Escribe: Pepo Garay Especial para EL DIARIO
El mundo entero se llena la boca hablando de la Costa Amalfitana. Un prodigio de precipicios y pueblos con balcón al Mediterráneo que es de las mejores joyas con las que cuenta Italia y Europa toda. Para muestra del portento, un botón: Amalfi. Aldea que define los rincones sureños del circuito y que perfila en su diseño de casitas acomodadas sobre escarpadas laderas, lo emblemático de la zona.
Declarada Patrimonio de la Humanidad, la franja costera se ubica en el sur del país y de la Campania (región cuya capital es la legendaria Nápoles), donde el sol de las montañas se mixtura con los turquesas del Mar Tirreno. Un zigzag permanente de roca y paisajes impresionantes, protagonizados por la naturaleza y también por la mano del hombre. Lo hace saber el rosario de municipios encantadores que se hamaca a las orillas de las olas, trepados a las quebradas, inmaculados.

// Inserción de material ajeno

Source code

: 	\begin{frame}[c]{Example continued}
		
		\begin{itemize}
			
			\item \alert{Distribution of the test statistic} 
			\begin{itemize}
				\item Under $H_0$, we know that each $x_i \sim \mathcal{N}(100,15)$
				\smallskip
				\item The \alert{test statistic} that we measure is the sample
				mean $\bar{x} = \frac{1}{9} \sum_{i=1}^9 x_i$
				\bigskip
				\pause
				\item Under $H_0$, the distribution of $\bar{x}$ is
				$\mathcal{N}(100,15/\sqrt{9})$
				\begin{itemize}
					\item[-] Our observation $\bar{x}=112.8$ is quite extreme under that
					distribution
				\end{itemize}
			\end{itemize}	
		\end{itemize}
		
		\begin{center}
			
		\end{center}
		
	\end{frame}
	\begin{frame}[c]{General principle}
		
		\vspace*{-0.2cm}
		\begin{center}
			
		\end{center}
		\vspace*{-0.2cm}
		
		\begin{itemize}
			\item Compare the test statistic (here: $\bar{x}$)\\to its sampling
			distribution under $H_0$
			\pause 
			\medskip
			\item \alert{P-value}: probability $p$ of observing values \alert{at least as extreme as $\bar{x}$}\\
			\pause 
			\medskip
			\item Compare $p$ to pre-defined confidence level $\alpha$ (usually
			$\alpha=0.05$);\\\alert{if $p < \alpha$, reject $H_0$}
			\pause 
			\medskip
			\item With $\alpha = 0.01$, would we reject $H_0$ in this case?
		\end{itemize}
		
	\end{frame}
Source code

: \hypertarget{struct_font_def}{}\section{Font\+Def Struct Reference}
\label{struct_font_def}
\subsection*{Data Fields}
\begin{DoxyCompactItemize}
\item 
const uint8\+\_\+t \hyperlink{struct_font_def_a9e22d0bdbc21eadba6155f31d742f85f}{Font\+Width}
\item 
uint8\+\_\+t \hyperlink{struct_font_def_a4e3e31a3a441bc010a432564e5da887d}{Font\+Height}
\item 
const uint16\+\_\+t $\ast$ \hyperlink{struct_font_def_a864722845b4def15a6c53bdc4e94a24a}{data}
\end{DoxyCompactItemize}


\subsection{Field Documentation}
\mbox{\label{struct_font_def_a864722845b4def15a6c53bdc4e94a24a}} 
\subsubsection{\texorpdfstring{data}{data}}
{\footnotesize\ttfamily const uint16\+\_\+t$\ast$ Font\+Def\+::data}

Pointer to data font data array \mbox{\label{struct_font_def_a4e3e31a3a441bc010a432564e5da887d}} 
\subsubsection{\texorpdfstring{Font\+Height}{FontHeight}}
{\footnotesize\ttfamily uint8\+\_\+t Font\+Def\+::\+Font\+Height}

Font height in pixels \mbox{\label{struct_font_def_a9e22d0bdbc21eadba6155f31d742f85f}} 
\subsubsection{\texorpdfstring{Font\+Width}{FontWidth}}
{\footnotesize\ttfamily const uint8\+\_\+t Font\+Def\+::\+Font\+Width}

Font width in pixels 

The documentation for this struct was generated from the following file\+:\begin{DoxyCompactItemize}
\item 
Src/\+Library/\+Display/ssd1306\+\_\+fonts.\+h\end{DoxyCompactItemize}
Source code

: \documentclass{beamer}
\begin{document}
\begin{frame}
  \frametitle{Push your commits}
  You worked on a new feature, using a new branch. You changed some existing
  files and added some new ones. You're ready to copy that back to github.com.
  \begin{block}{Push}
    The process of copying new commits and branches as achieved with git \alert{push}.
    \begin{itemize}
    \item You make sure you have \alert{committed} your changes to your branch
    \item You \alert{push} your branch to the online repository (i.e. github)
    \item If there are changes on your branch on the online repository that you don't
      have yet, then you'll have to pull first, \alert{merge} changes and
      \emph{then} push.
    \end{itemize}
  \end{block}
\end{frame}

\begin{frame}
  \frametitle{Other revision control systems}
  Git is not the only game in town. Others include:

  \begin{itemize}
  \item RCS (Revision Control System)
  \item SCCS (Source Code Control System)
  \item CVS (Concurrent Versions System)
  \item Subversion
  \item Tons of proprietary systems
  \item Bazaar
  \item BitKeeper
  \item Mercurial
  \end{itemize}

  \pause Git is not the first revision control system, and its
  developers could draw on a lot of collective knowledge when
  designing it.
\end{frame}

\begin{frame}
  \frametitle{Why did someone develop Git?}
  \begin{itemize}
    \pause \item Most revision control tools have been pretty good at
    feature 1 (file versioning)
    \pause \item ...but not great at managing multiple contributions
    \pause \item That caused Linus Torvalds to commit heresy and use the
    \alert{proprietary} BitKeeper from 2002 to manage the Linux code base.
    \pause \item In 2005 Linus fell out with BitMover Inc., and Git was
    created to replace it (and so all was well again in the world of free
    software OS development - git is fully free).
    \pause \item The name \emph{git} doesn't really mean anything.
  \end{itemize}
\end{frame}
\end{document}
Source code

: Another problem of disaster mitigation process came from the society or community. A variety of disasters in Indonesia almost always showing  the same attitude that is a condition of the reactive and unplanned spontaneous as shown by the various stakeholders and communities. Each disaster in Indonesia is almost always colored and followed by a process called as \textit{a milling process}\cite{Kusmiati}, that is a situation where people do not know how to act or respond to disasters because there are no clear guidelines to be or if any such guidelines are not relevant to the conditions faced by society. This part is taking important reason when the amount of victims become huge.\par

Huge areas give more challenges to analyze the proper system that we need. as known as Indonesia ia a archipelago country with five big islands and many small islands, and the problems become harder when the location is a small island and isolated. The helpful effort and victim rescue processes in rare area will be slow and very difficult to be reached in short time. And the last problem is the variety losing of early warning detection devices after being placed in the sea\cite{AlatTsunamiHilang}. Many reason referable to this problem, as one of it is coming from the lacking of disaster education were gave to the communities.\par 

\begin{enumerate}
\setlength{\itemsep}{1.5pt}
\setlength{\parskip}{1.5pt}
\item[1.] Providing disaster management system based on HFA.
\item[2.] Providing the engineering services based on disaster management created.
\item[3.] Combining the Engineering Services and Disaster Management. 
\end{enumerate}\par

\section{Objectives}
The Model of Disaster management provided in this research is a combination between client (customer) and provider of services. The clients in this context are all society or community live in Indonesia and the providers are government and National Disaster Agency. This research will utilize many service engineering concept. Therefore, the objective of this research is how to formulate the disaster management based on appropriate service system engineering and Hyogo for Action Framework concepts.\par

Bajando desde el norte, Amalfi es uno de los últimos primores del recorrido y fiel ejemplo de sus bellezas. Lo asume rápido el viajero, quien en la caminata va descubriendo precisiones del caso.
Italianísimo y clasicista
Lo primero en advertir es el entramado de callecitas añejas y viboreantes, que se entremezclan en la parte baja del Monte Cerreto. Allí radica buena parte de la fama amalfitana, en los vericuetos de callejones inolvidables, italianísimos y clasicistas. No cuelgan los ropajes en hileras inciertas ni se escuchan los gritos de la “mama” amonestando a sus pequeños, como en Nápoles. Eso se extraña y mucho, sobre todo (hay que decirlo), al palpitar cierto tono artificial de las cosas, demasiado contaminadas por el devenir del turismo.
Con todo, el buen buscador sabrá encontrar la verdadera cara de los paisanos y alejado de los restaurantes con vistas al mar inmenso, chocarse con una señora de seño fruncido y delantal que cocina la pasta con la puerta abierta. O el túnico tipo que no vende imanes ni remeras de recuerdos y que grita exaltado al averiguar el origen argentino del foráneo, feliz, aunque parezca enojado.
Lo elemental del mapa lo marca la Piazza del Duomo, explanada cerrada, rodeada de balcones floridos y escalinatas donde propios y ajenos se sientan a tomar el café, la “birra” o el autóctono limoncello (un delicioso licor hecho a base de limones). Mientras, rememoran la gesta de los romanos, quienes dieron origen al pueblo allá por el Siglo IV.
Antes de bucear en las tiendas de la Vía Lorenzo, resulta mandamiento hincarle los sentidos a la Catedral de San Andrés. El principal ícono local domina las visuales de fondo en verde y laderas, a partir de una figura de más de 1.000 años de vida que combina estilo bizantino y barroco. El resultado es una reliquia de negros, blancos y dorados en el afuera, y un lujo de arte sacro en el adentro.
Del resto de los atractivos hay que señalar las diversas fuentes (la de San Andrea principalmente), el delicioso Camino de San Antonio, que comunica a Amalfi y el vecino Atrani desde las alturas (aunque el tradicional, que va más cercano al Tirreno es a su vez muy recomendable), el puerto (ayer importante punto de conexión con oriente, hoy tierra de turistas), y las playas. Esas que se hinchan de Mediterráneo y de interminable luz amalfitana.